Das Sein in den Bergen, aber auch die Form hier im Internet: Mit Texten, Bildern, Filmen und Tondokumenten – und alles schön groß und ruhig!
Danke!
gitti on 24. Oktober 2015
Danke Joachim. Ich mag dieses Format auch sehr. Es ist das Baby von Johannes Klaus. Eine sehr schöne Idee!
Roland Rast on 21. Oktober 2015
Gratuliere zu dieser gelungenen Reportage liebe Gitti!

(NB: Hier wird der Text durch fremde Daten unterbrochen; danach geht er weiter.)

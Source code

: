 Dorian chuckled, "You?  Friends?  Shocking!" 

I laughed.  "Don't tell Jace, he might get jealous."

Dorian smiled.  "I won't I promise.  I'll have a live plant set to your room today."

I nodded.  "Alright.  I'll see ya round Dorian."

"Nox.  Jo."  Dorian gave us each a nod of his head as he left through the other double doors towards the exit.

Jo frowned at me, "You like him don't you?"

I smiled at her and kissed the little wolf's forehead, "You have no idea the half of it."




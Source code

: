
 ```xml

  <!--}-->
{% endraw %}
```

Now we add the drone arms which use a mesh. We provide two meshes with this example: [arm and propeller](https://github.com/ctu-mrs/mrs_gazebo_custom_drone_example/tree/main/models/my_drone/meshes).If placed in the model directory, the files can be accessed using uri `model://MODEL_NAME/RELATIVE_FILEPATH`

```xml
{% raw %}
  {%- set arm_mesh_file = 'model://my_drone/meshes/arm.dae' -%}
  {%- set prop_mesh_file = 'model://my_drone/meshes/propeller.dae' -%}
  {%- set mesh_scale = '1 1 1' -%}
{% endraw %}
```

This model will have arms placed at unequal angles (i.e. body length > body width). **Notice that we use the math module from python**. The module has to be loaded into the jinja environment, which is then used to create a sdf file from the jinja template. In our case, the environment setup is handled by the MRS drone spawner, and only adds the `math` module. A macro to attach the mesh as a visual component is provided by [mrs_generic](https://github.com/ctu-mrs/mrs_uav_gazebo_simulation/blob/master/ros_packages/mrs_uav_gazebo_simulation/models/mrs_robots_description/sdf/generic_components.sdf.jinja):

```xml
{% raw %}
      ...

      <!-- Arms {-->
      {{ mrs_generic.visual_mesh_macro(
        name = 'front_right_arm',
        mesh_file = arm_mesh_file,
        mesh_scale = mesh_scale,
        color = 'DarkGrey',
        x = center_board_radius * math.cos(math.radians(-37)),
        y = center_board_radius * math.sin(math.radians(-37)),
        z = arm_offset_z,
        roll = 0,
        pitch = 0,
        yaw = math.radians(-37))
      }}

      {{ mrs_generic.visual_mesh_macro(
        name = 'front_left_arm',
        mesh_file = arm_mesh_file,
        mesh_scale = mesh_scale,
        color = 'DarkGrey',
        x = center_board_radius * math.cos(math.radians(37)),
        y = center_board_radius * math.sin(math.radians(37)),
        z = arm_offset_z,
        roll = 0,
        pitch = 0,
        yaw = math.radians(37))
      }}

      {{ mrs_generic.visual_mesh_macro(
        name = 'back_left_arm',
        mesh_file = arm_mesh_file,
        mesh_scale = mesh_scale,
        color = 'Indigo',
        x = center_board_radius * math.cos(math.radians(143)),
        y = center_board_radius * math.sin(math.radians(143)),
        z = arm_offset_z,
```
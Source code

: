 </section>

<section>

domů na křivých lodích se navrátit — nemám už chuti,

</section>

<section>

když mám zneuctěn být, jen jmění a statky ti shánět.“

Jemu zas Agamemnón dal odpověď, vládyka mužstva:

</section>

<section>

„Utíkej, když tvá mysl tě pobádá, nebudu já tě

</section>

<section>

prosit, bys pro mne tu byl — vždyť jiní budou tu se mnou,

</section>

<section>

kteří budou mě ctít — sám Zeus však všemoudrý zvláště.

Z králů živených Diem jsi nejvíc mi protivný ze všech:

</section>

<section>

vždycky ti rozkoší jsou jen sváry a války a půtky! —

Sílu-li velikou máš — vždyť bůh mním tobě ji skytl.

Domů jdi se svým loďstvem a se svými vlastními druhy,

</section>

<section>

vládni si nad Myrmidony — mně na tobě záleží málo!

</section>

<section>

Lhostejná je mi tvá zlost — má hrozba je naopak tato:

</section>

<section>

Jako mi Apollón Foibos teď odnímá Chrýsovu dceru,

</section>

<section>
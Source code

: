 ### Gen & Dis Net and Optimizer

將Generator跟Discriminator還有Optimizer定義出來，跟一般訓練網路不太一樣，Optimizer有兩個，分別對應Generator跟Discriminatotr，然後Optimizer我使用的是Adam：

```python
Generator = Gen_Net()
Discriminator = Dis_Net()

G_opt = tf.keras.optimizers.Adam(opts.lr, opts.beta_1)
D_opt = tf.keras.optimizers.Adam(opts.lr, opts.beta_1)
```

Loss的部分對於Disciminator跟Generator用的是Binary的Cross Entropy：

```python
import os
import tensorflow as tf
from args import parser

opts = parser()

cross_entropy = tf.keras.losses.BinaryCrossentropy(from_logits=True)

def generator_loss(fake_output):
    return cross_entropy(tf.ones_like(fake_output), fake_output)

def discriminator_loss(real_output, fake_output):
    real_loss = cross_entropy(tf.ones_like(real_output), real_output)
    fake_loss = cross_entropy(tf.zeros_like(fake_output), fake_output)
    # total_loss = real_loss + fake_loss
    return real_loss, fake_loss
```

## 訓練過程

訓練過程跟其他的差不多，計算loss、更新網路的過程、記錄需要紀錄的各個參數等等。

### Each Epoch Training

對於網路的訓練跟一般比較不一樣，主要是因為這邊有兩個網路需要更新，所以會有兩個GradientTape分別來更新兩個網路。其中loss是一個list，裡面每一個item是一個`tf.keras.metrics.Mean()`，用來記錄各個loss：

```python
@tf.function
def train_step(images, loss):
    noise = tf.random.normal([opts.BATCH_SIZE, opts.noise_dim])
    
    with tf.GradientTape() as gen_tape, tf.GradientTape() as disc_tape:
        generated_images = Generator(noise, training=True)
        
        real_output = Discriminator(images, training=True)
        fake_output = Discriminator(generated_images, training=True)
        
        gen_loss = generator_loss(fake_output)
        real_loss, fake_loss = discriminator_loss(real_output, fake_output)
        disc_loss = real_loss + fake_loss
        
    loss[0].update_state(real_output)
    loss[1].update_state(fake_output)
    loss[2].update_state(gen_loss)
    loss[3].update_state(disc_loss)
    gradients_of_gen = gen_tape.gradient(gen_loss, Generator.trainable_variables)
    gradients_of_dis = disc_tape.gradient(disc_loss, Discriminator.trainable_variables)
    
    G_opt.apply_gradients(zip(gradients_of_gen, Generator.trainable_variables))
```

Habe ich mit großem Interesse Gelesen
Herzliche Grüße
Roland
gitti on 24. Oktober 2015
Danke für die Blumen lieber Roland!
ola on 5. November 2015
Der Ortsunkundige könnte sich durch diesen Artikel den Eindruck verschaffen, die Dolomiten befinden sich ausschließlich im Trentino und in Südtirol – Der Vollständigkeit halber sei mir nur eine kleine Ergänzung erlaubt: Das Dolomitengebiet umfasst auch das Cadoretal, wo auch Ladinisch gesprochen wird, vgl. dazu https://de.wikipedia.org/wiki/Dolomiten.
gitti on 3. April 2016
Danke für die Ergänzung! Die Dolomiten sind groß, ja. Und Ladinisch wird zudem noch in der Provinz Belluno gesprochen, in Buchenstein und Cortina d’Ampezzo.
Roberta Piazza on 5. November 2015
I really enjoyed this travelog. It communicates a great sense of peace and energy, so typical of Gitti. Well done!
gitti on 3. April 2016
Thank you so much Roberta
Peter Lanzet on 12. Februar 2016
Oh wie wunderbar, Impressionen vermittelt als ob man selbst dabei ist. Eigentlich wollte ich immer in den Bergen leben, da ist etwas alemannisches, etwas von meiner Mutter. Vielen Dank, ganz Klasse
gitti on 3. April 2016
Danke Peter, freut mich wenn du „dabei“ warst. Genau das ist das Ziel. Vielleicht klappt es ja eines Tages mit in den Bergen leben. Die Alm, die ich besucht habe, nimmt auch Sommergäste, die gegen Kost und Logis mit anpacken.